From 0cffd3cc49a52e90c3319e6dc95ed9d78671278c Mon Sep 17 00:00:00 2001
From: vyokky <7678676@qq.com>
Date: Fri, 24 Nov 2017 23:01:52 +0000
Subject: [PATCH] add Deformable CNN and ConvLSTM

add Deformable CNN and ConvLSTM
---
 tensorlayer/layers.py | 507 ++++++++++++++++++++++++++++++++++++++++++
 1 file changed, 507 insertions(+)

diff --git a/tensorlayer/layers.py b/tensorlayer/layers.py
index 433249be0..f052fed5c 100755
--- a/tensorlayer/layers.py
+++ b/tensorlayer/layers.py
@@ -2804,6 +2804,218 @@ def __init__(
         self.all_params.extend( variables )
 
 
+
+def _to_bc_h_w(x, x_shape):
+    """(b, h, w, c) -> (b*c, h, w)"""
+    x = tf.transpose(x, [0, 3, 1, 2])
+    x = tf.reshape(x, (-1, x_shape[1], x_shape[2]))
+    return x
+
+
+def _to_b_h_w_n_c(x, x_shape):
+    """(b*c, h, w, n) -> (b, h, w, n, c)"""
+    x = tf.reshape(
+        x, (-1, x_shape[4], x_shape[1], x_shape[2], x_shape[3]))
+    x = tf.transpose(x, [0, 2, 3, 4, 1])
+    return x
+
+def tf_repeat(a, repeats):
+    """TensorFlow version of np.repeat for 1D"""
+    # https://github.com/tensorflow/tensorflow/issues/8521
+    assert len(a.get_shape()) == 1
+
+    a = tf.expand_dims(a, -1)
+    a = tf.tile(a, [1, repeats])
+    a = tf_flatten(a)
+    return a
+
+def tf_batch_map_coordinates(inputs, coords):
+    """Batch version of tf_map_coordinates
+
+    Only supports 2D feature maps
+
+    Parameters
+    ----------
+    input : tf.Tensor. shape = (b*c, h, w)

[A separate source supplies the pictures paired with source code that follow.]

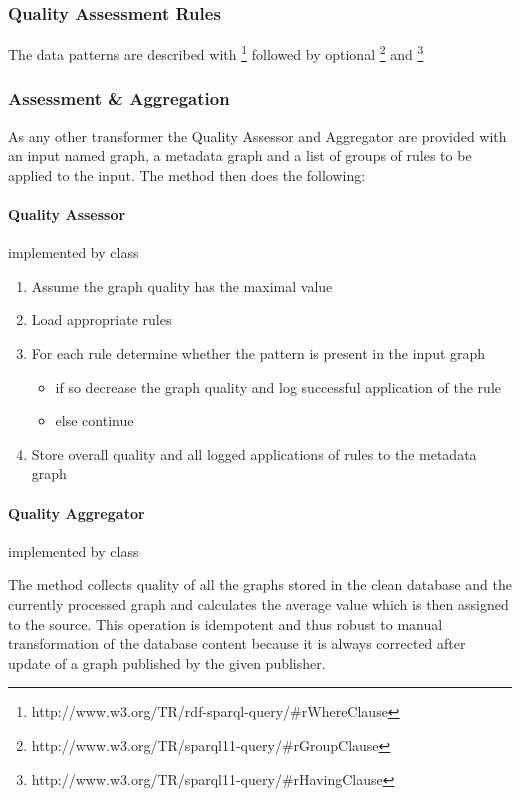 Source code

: \subsubsection*{Quality Assessment Rules}

The data patterns are described with \footnote{http://www.w3.org/TR/rdf-sparql-query/\#rWhereClause} followed by optional \footnote{http://www.w3.org/TR/sparql11-query/\#rGroupClause} and \footnote{http://www.w3.org/TR/sparql11-query/\#rHavingClause}

\subsubsection*{Assessment \& Aggregation}

As any other transformer the Quality Assessor and Aggregator are provided with an input named graph, a metadata graph and a list of groups of rules to be applied to the input. The  method then does the following:

\paragraph{Quality Assessor} implemented by class 

\begin{enumerate}
	\item Assume the graph quality has the maximal value
	\item Load appropriate rules
	\item For each rule determine whether the pattern is present in the input graph
	\begin{itemize}
		\item if so decrease the graph quality and log successful application of the rule
		\item else continue
	\end{itemize}
	\item Store overall quality and all logged applications of rules to the metadata graph
\end{enumerate}

\paragraph{Quality Aggregator} implemented by class 

The  method collects quality of all the graphs stored in the clean database and the currently processed graph and calculates the average value which is then assigned to the source. This operation is idempotent and thus robust to manual transformation of the database content because it is always corrected after update of a graph published by the given publisher.

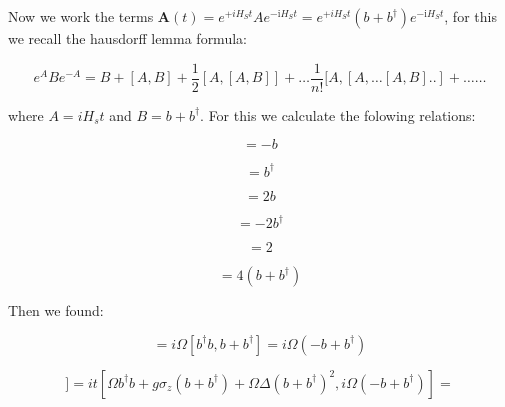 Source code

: \documentclass[reprint,aps,onecolumn,pra,notitlepage,nofootinbib]{revtex4-1}
\theoremstyle{definition}
\numberwithin{equation}{section}
\begin{document}


Now we work the terms $\boldsymbol{A}(t) = e^{+i H_{S} t} A e^{-\mathrm{i} H_{S} t} = e^{+i H_{S} t} (b+b^{\dagger}) e^{-\mathrm{i} H_{S} t} $, for this we recall the hausdorff lemma formula:


\begin{equation}
\left.e^{A} B e^{-A}=B+[A, B]+\frac{1}{2}[A,[A, B]]+\ldots \frac{1}{n !}[A,[A, \ldots[A, B] . .]+\ldots \ldots
\end{equation}

where $A= i H_s t $ and $B= b+b^{\dagger} $. For this we calculate the folowing relations: 

\begin{equation}
    [ b^{\dagger}b ,    b   ] = -b 
\end{equation}

\begin{equation}
    [ b^{\dagger}b ,    b ^{\dagger}  ] = b ^{\dagger} 
\end{equation}




\begin{equation}
    [ bb ,    b ^{\dagger}  ] = 2b 
\end{equation}


\begin{equation}
    [ b^{\dagger}b^{\dagger} ,    b  ] = -2b^{\dagger} 
\end{equation}

\begin{equation}
    [  b+ b^{\dagger}  ,  -b+ b^{\dagger}   ] = 2
\end{equation}

\begin{equation}
    [ \left( b+ b^{\dagger} \right)^2 , \left( -b+ b^{\dagger} \right)  ] = 4\left( b+ b^{\dagger} \right) 
\end{equation}


Then we found:

\begin{equation}
[A, B] = i \Omega [ b^{\dagger}b , b+b^{\dagger}  ] = i \Omega  \left( -b+b^{\dagger}  \right)  
\end{equation}

\begin{equation}
[A,[A, B]]= i  t [  \Omega b^{\dagger}b + g \sigma_z (b+b^{\dagger})  + \Omega \Delta \left( b+ b^{\dagger} \right)^2  , i \Omega  \left( -b+b^{\dagger}  \right)  ] = 
\end{equation}
\end{document}

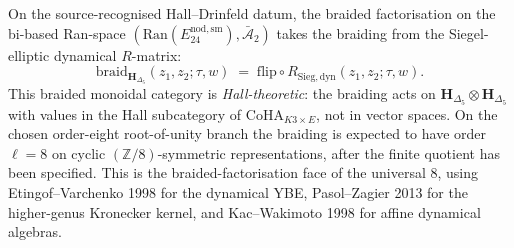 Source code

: \begin{remark}
\label{rem:bfac-siegel-dynamical-braiding}
On the source-recognised Hall--Drinfeld datum, the braided
factorisation on the bi-based Ran-space
$(\mathrm{Ran}(E^{\mathrm{nod,sm}}_{24}),\bar{\mathcal A}_2)$ takes the
braiding from the Siegel-elliptic dynamical $R$-matrix:
\[
\mathrm{braid}_{\mathbf H_{\Delta_5}}(z_1,z_2;\tau,w) \;=\; \mathrm{flip}\circ R_{\mathrm{Sieg,dyn}}(z_1,z_2;\tau,w).
\]
This braided monoidal category is \emph{Hall-theoretic}: the braiding
acts on $\mathbf H_{\Delta_5}\otimes\mathbf H_{\Delta_5}$ with values
in the Hall subcategory of $\mathrm{CoHA}_{K3\times E}$, not in vector
spaces. On the chosen order-eight root-of-unity branch the braiding is
expected to have order \(\ell=8\) on cyclic \((\mathbb Z/8)\)-symmetric
representations, after the finite quotient has been specified. This is the
braided-factorisation face of the universal $8$, using
Etingof--Varchenko 1998 for the dynamical YBE, Pasol--Zagier 2013 for
the higher-genus Kronecker kernel, and Kac--Wakimoto 1998 for affine
dynamical algebras.
\end{remark}

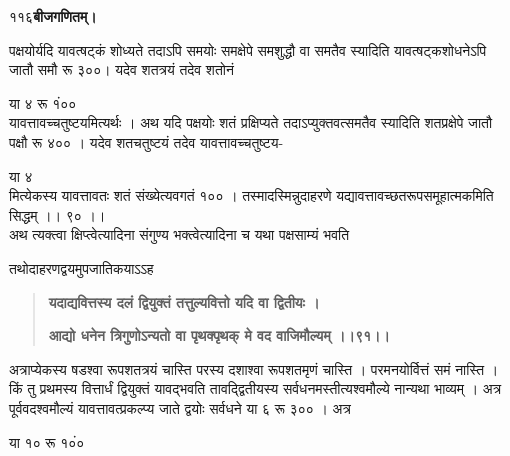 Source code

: \documentclass[11pt, openany]{book}
\begin{document}
\thispagestyle{empty}
\newpage

\onehalfspacing
११६\hspace{2in}\textbf{बीजगणितम्।} 

\vspace{5mm}

\begin{sloppypar}
\hangindent=0.2in पक्षयोर्यदि यावत्षट्कं शोध्यते तदाऽपि समयोः समक्षेपे समशुद्धौ वा समतैव स्यादिति यावत्षट्कशोधनेऽपि जातौ समौ रू ३००\hspace{0.5in}। यदेव शतत्रयं तदेव शतोनं

\hspace{1.35in}या ४ रू १ं००\\ 

\hangindent=0.2in यावत्तावच्चतुष्टयमित्यर्थः । अथ यदि पक्षयोः शतं प्रक्षिप्यते तदाऽप्युक्तवत्समतैव स्यादिति शतप्रक्षेपे जातौ पक्षौ रू ४०० । यदेव शतचतुष्टयं तदेव यावत्तावच्चतुष्टय-

\hspace{0.75in}या ४ \\

\hangindent=0.2in मित्येकस्य यावत्तावतः शतं संख्येत्यवगतं १०० । तस्मादस्मिन्नुदाहरणे यद्यावत्तावच्छतरूपसमूहात्मकमिति सिद्धम् ।। ९० ।।\\

\hangindent=0.2in \hspace{0.2in}अथ त्यक्त्वा क्षिप्त्वेत्यादिना संगुण्य भक्त्वेत्यादिना च यथा पक्षसाम्यं भवति

\hangindent=0.2in तथोदाहरणद्वयमुपजातिकयाऽऽह\textendash

\begin{quote}
\hspace{0.5in}\textbf{यदाद्यवित्तस्य दलं द्वियुक्तं तत्तुल्यवित्तो यदि वा द्वितीयः ।}

\hspace{0.5in}\textbf{आद्यो धनेन त्रिगुणोऽन्यतो वा पृथक्पृथक् मे वद वाजिमौल्यम् ।।९१।। }
\end{quote}

\hangindent=0.2in \hspace{0.2in}अत्राप्येकस्य षडश्वा रूपशतत्रयं चास्ति परस्य दशाश्वा रूपशतमृणं चास्ति । परमनयोर्वित्तं समं नास्ति । किं तु प्रथमस्य वित्तार्धं द्वियुक्तं यावद्भवति तावद्द्वितीयस्य सर्वधनमस्तीत्यश्वमौल्ये नान्यथा भाव्यम् । अत्र पूर्ववदश्वमौल्यं यावत्तावत्प्रकल्प्य जाते द्वयोः सर्वधने या ६ रू ३०० । अत्र 

\hspace{4.5in}या १० रू १०ं० \\


\end{sloppypar}
\end{document}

+    coords : tf.Tensor. shape = (b*c, h, w, n, 2)
+
+    Returns
+    -------
+    tf.Tensor. shape = (b*c, h, w, n)
+    """
+
+    input_shape = inputs.get_shape()
+    coords_shape = coords.get_shape()
+    batch_channel = tf.shape(inputs)[0]
+    input_h = int(input_shape[1])
+    input_w = int(input_shape[2])
+    kernel_n = int(coords_shape[3])
+    n_coords = input_h * input_w * kernel_n
+
+    coords_lt = tf.cast(tf.floor(coords), 'int32')
+    coords_rb = tf.cast(tf.ceil(coords), 'int32')
+    coords_lb = tf.stack([coords_lt[:, :, :, :, 0], coords_rb[:, :, :, :, 1]], axis=-1)
+    coords_rt = tf.stack([coords_rb[:, :, :, :, 0], coords_lt[:, :, :, :, 1]], axis=-1)
+
+    idx = tf_repeat(tf.range(batch_channel), n_coords)
+
+    vals_lt = _get_vals_by_coords(inputs, coords_lt, idx, (batch_channel, input_h, input_w, kernel_n))
+    vals_rb = _get_vals_by_coords(inputs, coords_rb, idx, (batch_channel, input_h, input_w, kernel_n))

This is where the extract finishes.